(Dataset entries)
********************

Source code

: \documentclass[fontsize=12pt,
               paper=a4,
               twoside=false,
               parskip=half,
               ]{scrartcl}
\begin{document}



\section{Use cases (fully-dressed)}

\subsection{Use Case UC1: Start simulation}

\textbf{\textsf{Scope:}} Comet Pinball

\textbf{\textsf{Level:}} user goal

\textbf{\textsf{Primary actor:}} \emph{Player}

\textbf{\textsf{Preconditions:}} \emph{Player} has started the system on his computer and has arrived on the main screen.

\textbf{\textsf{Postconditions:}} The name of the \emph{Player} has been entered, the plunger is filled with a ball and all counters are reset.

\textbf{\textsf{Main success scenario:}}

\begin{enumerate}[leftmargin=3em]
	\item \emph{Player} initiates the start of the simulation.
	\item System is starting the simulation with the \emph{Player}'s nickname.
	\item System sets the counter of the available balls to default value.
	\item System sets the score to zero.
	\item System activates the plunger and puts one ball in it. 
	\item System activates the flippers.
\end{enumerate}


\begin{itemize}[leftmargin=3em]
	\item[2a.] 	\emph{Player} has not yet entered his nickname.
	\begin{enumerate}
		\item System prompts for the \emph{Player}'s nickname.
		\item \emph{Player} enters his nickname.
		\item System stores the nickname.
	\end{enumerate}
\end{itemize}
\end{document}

********************

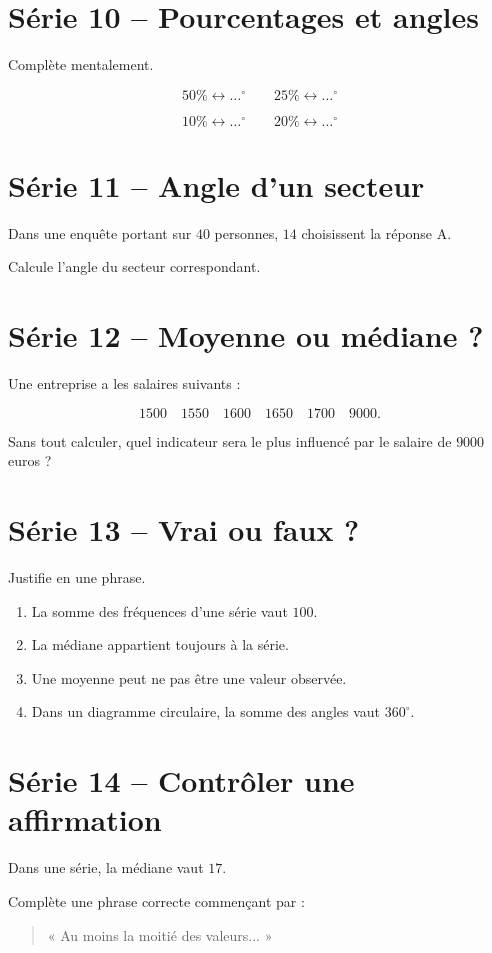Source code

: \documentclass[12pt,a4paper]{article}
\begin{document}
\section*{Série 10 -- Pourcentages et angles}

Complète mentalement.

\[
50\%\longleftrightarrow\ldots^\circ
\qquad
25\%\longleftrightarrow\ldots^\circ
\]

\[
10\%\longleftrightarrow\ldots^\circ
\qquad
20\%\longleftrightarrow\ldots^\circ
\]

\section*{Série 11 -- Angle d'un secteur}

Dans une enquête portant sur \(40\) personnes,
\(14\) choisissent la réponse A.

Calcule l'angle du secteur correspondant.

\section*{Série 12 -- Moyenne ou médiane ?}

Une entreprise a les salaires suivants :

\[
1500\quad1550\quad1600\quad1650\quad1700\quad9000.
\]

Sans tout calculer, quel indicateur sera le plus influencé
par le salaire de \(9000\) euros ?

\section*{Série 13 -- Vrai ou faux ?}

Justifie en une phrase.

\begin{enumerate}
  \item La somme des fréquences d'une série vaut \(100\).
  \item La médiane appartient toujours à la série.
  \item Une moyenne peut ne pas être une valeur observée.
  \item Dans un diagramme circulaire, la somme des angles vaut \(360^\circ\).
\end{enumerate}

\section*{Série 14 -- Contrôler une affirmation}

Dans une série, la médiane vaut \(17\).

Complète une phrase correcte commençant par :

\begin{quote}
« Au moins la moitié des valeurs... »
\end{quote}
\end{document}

********************

WHAT IS REQUIRED: Would you copy every line of the entries that includes the word "secteur"?

SOLUTION FOR THIS PROBLEM:
\section*{Série 11 -- Angle d'un secteur}
Calcule l'angle du secteur correspondant.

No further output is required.